- Theatrical release poster
- Directed by: Jack Hannah
- Story by: Nick George Al Bertino
- Produced by: Walt Disney
- Starring: Clarence Nash June Foray Bill Thompson
- Music by: Oliver Wallace
- Animation by: Bob Carlson Volus Jones Bill Justice George Kreisel Marvin Woodward
- Layouts by: Yale Gracey
- Backgrounds by: Thelma Whitmer
- Production company: Walt Disney Productions
- Distributed by: RKO Radio Pictures, Inc.
- Release date: April 25, 1952;
- Running time: 7 minutes
- Country: United States
- Language: English

= Let's Stick Together (film) =

1952 Donald Duck cartoon

Let's Stick Together is a 1952 animated short film featuring Donald Duck and Spike the Bee. It was released by Walt Disney Productions.

== Plot ==
An aged Donald Duck is working as a park custodian. An elderly Spike the Bee lives in a tree, where he is sitting on his rocking chair smoking a pipe. Spike recalls that years ago, he actually worked with Donald, then flashes back to a time when both were young and struggling. Spike had been perusing help wanted ads of a discarded newspaper when Donald claims it for litter. The spiked stick Donald uses to collect garbage inspires Spike to try something, remarking "I had a talent I never knew" and realized that he could use his own stinger to do the same. Spike does Donald's work, which inspires Donald to try new ideas. Donald then sells balloons to children at a carnival while telling Spike to then pop them for unnecessary repeat business, but this comes to an end when Spike also ruins a balloon-dance sideshow. Donald then takes his business to Navy boys when the ship pulls in, where Spike uses his stinger to tattoo them. Realizing that Spike can rapidly switch colors with his stinger, Donald is inspired to try his grand idea of textile production, where Spike is hooked up to a multi-spooler and makes various cloth items. The huge demand wears out Spike, who requests a vacation "somewhere in the country". Donald grants this by providing a greenhouse, to which Spike recalls "that man was a genius, he brought the country to me!".

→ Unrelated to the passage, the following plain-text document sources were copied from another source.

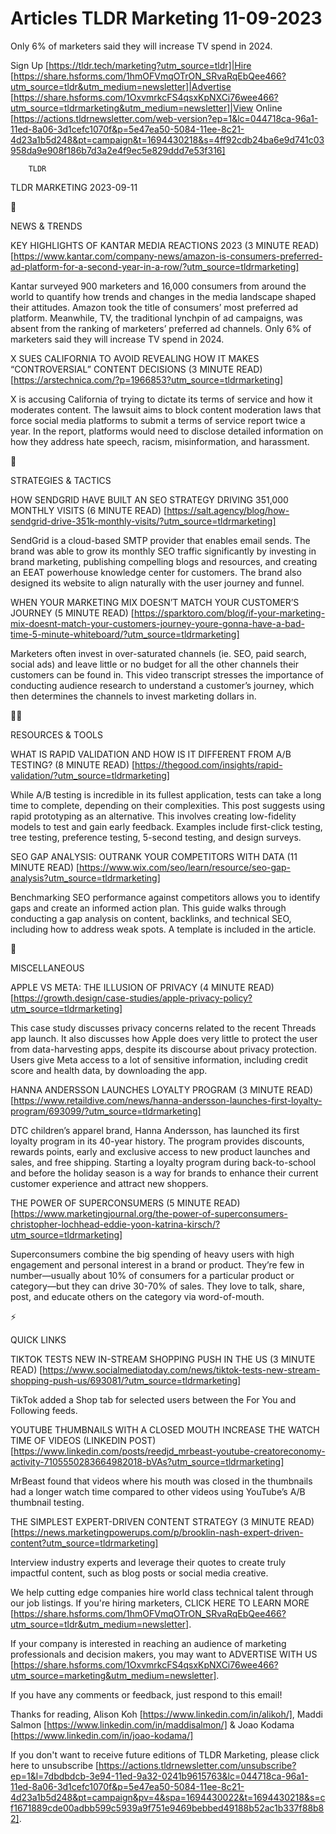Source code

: # Articles TLDR Marketing 11-09-2023

Only 6% of marketers said they will increase TV spend in 2024.  

Sign Up [https://tldr.tech/marketing?utm_source=tldr]|Hire
[https://share.hsforms.com/1hmOFVmqOTrON_SRvaRqEbQee466?utm_source=tldr&utm_medium=newsletter]|Advertise
[https://share.hsforms.com/1OxvmrkcFS4qsxKpNXCi76wee466?utm_source=tldrmarketing&utm_medium=newsletter]|View
Online
[https://actions.tldrnewsletter.com/web-version?ep=1&lc=044718ca-96a1-11ed-8a06-3d1cefc1070f&p=5e47ea50-5084-11ee-8c21-4d23a1b5d248&pt=campaign&t=1694430218&s=4ff92cdb24ba6e9d741c03958da9e908f186b7d3a2e4f9ec5e829ddd7e53f316]


		TLDR 

TLDR MARKETING 2023-09-11

📱 

NEWS & TRENDS

KEY HIGHLIGHTS OF KANTAR MEDIA REACTIONS 2023 (3 MINUTE READ)
[https://www.kantar.com/company-news/amazon-is-consumers-preferred-ad-platform-for-a-second-year-in-a-row/?utm_source=tldrmarketing]

Kantar surveyed 900 marketers and 16,000 consumers from around the
world to quantify how trends and changes in the media landscape shaped
their attitudes. Amazon took the title of consumers’ most preferred
ad platform. Meanwhile, TV, the traditional lynchpin of ad campaigns,
was absent from the ranking of marketers’ preferred ad channels.
Only 6% of marketers said they will increase TV spend in 2024. 

X SUES CALIFORNIA TO AVOID REVEALING HOW IT MAKES “CONTROVERSIAL”
CONTENT DECISIONS (3 MINUTE READ)
[https://arstechnica.com/?p=1966853?utm_source=tldrmarketing]

X is accusing California of trying to dictate its terms of service and
how it moderates content. The lawsuit aims to block content moderation
laws that force social media platforms to submit a terms of service
report twice a year. In the report, platforms would need to disclose
detailed information on how they address hate speech, racism,
misinformation, and harassment. 

🚀 

STRATEGIES & TACTICS

HOW SENDGRID HAVE BUILT AN SEO STRATEGY DRIVING 351,000 MONTHLY VISITS
(6 MINUTE READ)
[https://salt.agency/blog/how-sendgrid-drive-351k-monthly-visits/?utm_source=tldrmarketing]

SendGrid is a cloud-based SMTP provider that enables email sends. The
brand was able to grow its monthly SEO traffic significantly by
investing in brand marketing, publishing compelling blogs and
resources, and creating an EEAT powerhouse knowledge center for
customers. The brand also designed its website to align naturally with
the user journey and funnel. 

WHEN YOUR MARKETING MIX DOESN’T MATCH YOUR CUSTOMER’S JOURNEY (5
MINUTE READ)
[https://sparktoro.com/blog/if-your-marketing-mix-doesnt-match-your-customers-journey-youre-gonna-have-a-bad-time-5-minute-whiteboard/?utm_source=tldrmarketing]

Marketers often invest in over-saturated channels (ie. SEO, paid
search, social ads) and leave little or no budget for all the other
channels their customers can be found in. This video transcript
stresses the importance of conducting audience research to understand
a customer’s journey, which then determines the channels to invest
marketing dollars in. 

🧑‍💻 

RESOURCES & TOOLS

WHAT IS RAPID VALIDATION AND HOW IS IT DIFFERENT FROM A/B TESTING? (8
MINUTE READ)
[https://thegood.com/insights/rapid-validation/?utm_source=tldrmarketing]

While A/B testing is incredible in its fullest application, tests can
take a long time to complete, depending on their complexities. This
post suggests using rapid prototyping as an alternative. This involves
creating low-fidelity models to test and gain early feedback. Examples
include first-click testing, tree testing, preference testing,
5-second testing, and design surveys. 

SEO GAP ANALYSIS: OUTRANK YOUR COMPETITORS WITH DATA (11 MINUTE READ)
[https://www.wix.com/seo/learn/resource/seo-gap-analysis?utm_source=tldrmarketing]

Benchmarking SEO performance against competitors allows you to
identify gaps and create an informed action plan. This guide walks
through conducting a gap analysis on content, backlinks, and technical
SEO, including how to address weak spots. A template is included in
the article. 

🎁 

MISCELLANEOUS

APPLE VS META: THE ILLUSION OF PRIVACY (4 MINUTE READ)
[https://growth.design/case-studies/apple-privacy-policy?utm_source=tldrmarketing]

This case study discusses privacy concerns related to the recent
Threads app launch. It also discusses how Apple does very little to
protect the user from data-harvesting apps, despite its discourse
about privacy protection. Users give Meta access to a lot of sensitive
information, including credit score and health data, by downloading
the app. 

HANNA ANDERSSON LAUNCHES LOYALTY PROGRAM (3 MINUTE READ)
[https://www.retaildive.com/news/hanna-andersson-launches-first-loyalty-program/693099/?utm_source=tldrmarketing]

DTC children’s apparel brand, Hanna Andersson, has launched its
first loyalty program in its 40-year history. The program provides
discounts, rewards points, early and exclusive access to new product
launches and sales, and free shipping. Starting a loyalty program
during back-to-school and before the holiday season is a way for
brands to enhance their current customer experience and attract new
shoppers. 

THE POWER OF SUPERCONSUMERS (5 MINUTE READ)
[https://www.marketingjournal.org/the-power-of-superconsumers-christopher-lochhead-eddie-yoon-katrina-kirsch/?utm_source=tldrmarketing]

Superconsumers combine the big spending of heavy users with high
engagement and personal interest in a brand or product. They’re few
in number—usually about 10% of consumers for a particular product or
category—but they can drive 30-70% of sales. They love to talk,
share, post, and educate others on the category via word-of-mouth. 

⚡ 

QUICK LINKS

TIKTOK TESTS NEW IN-STREAM SHOPPING PUSH IN THE US (3 MINUTE READ)
[https://www.socialmediatoday.com/news/tiktok-tests-new-stream-shopping-push-us/693081/?utm_source=tldrmarketing]

TikTok added a Shop tab for selected users between the For You and
Following feeds. 

YOUTUBE THUMBNAILS WITH A CLOSED MOUTH INCREASE THE WATCH TIME OF
VIDEOS (LINKEDIN POST)
[https://www.linkedin.com/posts/reedjd_mrbeast-youtube-creatoreconomy-activity-7105550283664982018-bVAs?utm_source=tldrmarketing]

MrBeast found that videos where his mouth was closed in the thumbnails
had a longer watch time compared to other videos using YouTube’s A/B
thumbnail testing. 

THE SIMPLEST EXPERT-DRIVEN CONTENT STRATEGY (3 MINUTE READ)
[https://news.marketingpowerups.com/p/brooklin-nash-expert-driven-content?utm_source=tldrmarketing]

Interview industry experts and leverage their quotes to create truly
impactful content, such as blog posts or social media creative. 

 We help cutting edge companies hire world class technical talent
through our job listings. If you're hiring marketers, CLICK HERE TO
LEARN MORE
[https://share.hsforms.com/1hmOFVmqOTrON_SRvaRqEbQee466?utm_source=tldr&utm_medium=newsletter].


If your company is interested in reaching an audience of marketing
professionals and decision makers, you may want to ADVERTISE WITH US
[https://share.hsforms.com/1OxvmrkcFS4qsxKpNXCi76wee466?utm_source=marketing&utm_medium=newsletter].


If you have any comments or feedback, just respond to this email! 

Thanks for reading, 
Alison Koh [https://www.linkedin.com/in/alikoh/], Maddi Salmon
[https://www.linkedin.com/in/maddisalmon/] & Joao Kodama
[https://www.linkedin.com/in/joao-kodama/] 

If you don't want to receive future editions of TLDR Marketing,
please click here to unsubscribe
[https://actions.tldrnewsletter.com/unsubscribe?ep=1&l=7dbdbdcb-3e94-11ed-9a32-0241b9615763&lc=044718ca-96a1-11ed-8a06-3d1cefc1070f&p=5e47ea50-5084-11ee-8c21-4d23a1b5d248&pt=campaign&pv=4&spa=1694430022&t=1694430218&s=cf1671889cde00adbb599c5939a9f751e9469bebbed49188b52ac1b337f88b82].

When a female bee is frolicking in the greenhouse, then Spike falls in love with her, prompting him to deface all the clothes with hearts and messages of love. Angered that his business is ruined, Donald deduces the cause of the problem and attempts to swat the girl bee. Spike then recalls "the thing that brought us together was about to rift us apart", aims his stinger at Donald, and stings him, and recues the female bee.

The scene returns to the present, where Donald approaches Spike about a job. Spike has no interest in that, saying how he has enjoyed wedded bliss for years. Spike's wife then throws pots and pans in a rage, shrewishly ranting how Spike does nothing at home except sit in that rocking chair while she cooks and cleans. Spike then answers Donald "Well, what are you waiting for?" as both run off to resume their business partnership.

== Voice cast ==
- Clarence Nash as Donald Duck
- Bill Thompson as Spike
- June Foray as Spike's wife

== Home media ==
The short was released on November 11, 2008, on Walt Disney Treasures: The Chronological Donald, Volume Four: 1951-1961. It was also later made available to stream on Disney+.